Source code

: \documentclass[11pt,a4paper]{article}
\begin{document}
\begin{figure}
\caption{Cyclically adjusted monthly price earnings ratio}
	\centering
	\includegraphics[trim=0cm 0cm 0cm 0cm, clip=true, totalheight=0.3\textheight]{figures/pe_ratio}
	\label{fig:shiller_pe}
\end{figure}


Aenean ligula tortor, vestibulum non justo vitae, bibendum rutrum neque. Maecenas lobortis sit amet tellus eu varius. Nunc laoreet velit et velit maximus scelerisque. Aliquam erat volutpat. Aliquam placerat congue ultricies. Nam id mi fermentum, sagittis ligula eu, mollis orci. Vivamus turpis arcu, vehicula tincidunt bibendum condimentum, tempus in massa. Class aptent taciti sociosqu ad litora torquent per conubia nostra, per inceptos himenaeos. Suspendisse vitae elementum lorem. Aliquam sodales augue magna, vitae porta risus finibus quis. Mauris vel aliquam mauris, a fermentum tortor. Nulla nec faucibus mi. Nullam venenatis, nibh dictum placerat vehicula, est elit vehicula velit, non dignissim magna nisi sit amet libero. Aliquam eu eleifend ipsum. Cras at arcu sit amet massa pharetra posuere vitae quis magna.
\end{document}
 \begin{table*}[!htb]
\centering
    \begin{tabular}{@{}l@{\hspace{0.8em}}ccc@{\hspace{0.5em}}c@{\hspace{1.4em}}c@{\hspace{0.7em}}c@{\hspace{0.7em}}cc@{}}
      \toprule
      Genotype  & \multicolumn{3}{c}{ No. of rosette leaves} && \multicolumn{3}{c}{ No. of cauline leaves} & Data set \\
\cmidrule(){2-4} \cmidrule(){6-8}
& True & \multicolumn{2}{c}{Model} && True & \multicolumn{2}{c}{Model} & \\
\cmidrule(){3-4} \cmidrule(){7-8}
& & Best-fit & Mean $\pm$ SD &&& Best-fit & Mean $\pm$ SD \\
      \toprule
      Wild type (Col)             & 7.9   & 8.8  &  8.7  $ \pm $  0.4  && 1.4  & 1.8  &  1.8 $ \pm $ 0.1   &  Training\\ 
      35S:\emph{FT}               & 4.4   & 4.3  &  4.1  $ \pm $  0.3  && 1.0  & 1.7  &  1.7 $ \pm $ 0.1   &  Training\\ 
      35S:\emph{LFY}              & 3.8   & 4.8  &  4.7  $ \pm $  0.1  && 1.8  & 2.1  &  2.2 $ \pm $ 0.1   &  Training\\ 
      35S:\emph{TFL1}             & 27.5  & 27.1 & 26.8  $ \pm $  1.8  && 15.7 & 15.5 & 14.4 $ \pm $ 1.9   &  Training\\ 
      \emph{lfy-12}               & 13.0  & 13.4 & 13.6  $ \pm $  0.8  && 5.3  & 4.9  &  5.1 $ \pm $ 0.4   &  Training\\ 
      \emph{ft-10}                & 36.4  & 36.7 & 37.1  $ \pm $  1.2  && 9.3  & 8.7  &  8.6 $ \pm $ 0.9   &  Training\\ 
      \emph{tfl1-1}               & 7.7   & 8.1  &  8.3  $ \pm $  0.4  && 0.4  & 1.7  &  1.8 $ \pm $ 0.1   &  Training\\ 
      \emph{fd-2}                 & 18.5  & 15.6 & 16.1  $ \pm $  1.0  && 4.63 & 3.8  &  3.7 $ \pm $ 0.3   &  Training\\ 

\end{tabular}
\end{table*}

* * * * * * *

- [Your assignment]:
Word for word, repeat every record.

- [Finished task]:
Source code

: \documentclass[11pt,a4paper]{article}
\begin{document}
\begin{figure}
\caption{Cyclically adjusted monthly price earnings ratio}
	\centering
	\includegraphics[trim=0cm 0cm 0cm 0cm, clip=true, totalheight=0.3\textheight]{figures/pe_ratio}
	\label{fig:shiller_pe}
\end{figure}


Aenean ligula tortor, vestibulum non justo vitae, bibendum rutrum neque. Maecenas lobortis sit amet tellus eu varius. Nunc laoreet velit et velit maximus scelerisque. Aliquam erat volutpat. Aliquam placerat congue ultricies. Nam id mi fermentum, sagittis ligula eu, mollis orci. Vivamus turpis arcu, vehicula tincidunt bibendum condimentum, tempus in massa. Class aptent taciti sociosqu ad litora torquent per conubia nostra, per inceptos himenaeos. Suspendisse vitae elementum lorem. Aliquam sodales augue magna, vitae porta risus finibus quis. Mauris vel aliquam mauris, a fermentum tortor. Nulla nec faucibus mi. Nullam venenatis, nibh dictum placerat vehicula, est elit vehicula velit, non dignissim magna nisi sit amet libero. Aliquam eu eleifend ipsum. Cras at arcu sit amet massa pharetra posuere vitae quis magna.
\end{document}
 \begin{table*}[!htb]
\centering
    \begin{tabular}{@{}l@{\hspace{0.8em}}ccc@{\hspace{0.5em}}c@{\hspace{1.4em}}c@{\hspace{0.7em}}c@{\hspace{0.7em}}cc@{}}
      \toprule
      Genotype  & \multicolumn{3}{c}{ No. of rosette leaves} && \multicolumn{3}{c}{ No. of cauline leaves} & Data set \\
\cmidrule(){2-4} \cmidrule(){6-8}
& True & \multicolumn{2}{c}{Model} && True & \multicolumn{2}{c}{Model} & \\
\cmidrule(){3-4} \cmidrule(){7-8}
& & Best-fit & Mean $\pm$ SD &&& Best-fit & Mean $\pm$ SD \\
      \toprule
      Wild type (Col)             & 7.9   & 8.8  &  8.7  $ \pm $  0.4  && 1.4  & 1.8  &  1.8 $ \pm $ 0.1   &  Training\\ 
      35S:\emph{FT}               & 4.4   & 4.3  &  4.1  $ \pm $  0.3  && 1.0  & 1.7  &  1.7 $ \pm $ 0.1   &  Training\\ 
      35S:\emph{LFY}              & 3.8   & 4.8  &  4.7  $ \pm $  0.1  && 1.8  & 2.1  &  2.2 $ \pm $ 0.1   &  Training\\ 
      35S:\emph{TFL1}             & 27.5  & 27.1 & 26.8  $ \pm $  1.8  && 15.7 & 15.5 & 14.4 $ \pm $ 1.9   &  Training\\ 
      \emph{lfy-12}               & 13.0  & 13.4 & 13.6  $ \pm $  0.8  && 5.3  & 4.9  &  5.1 $ \pm $ 0.4   &  Training\\ 
      \emph{ft-10}                & 36.4  & 36.7 & 37.1  $ \pm $  1.2  && 9.3  & 8.7  &  8.6 $ \pm $ 0.9   &  Training\\ 
      \emph{tfl1-1}               & 7.7   & 8.1  &  8.3  $ \pm $  0.4  && 0.4  & 1.7  &  1.8 $ \pm $ 0.1   &  Training\\ 
      \emph{fd-2}                 & 18.5  & 15.6 & 16.1  $ \pm $  1.0  && 4.63 & 3.8  &  3.7 $ \pm $ 0.3   &  Training\\ 

\end{tabular}
\end{table*}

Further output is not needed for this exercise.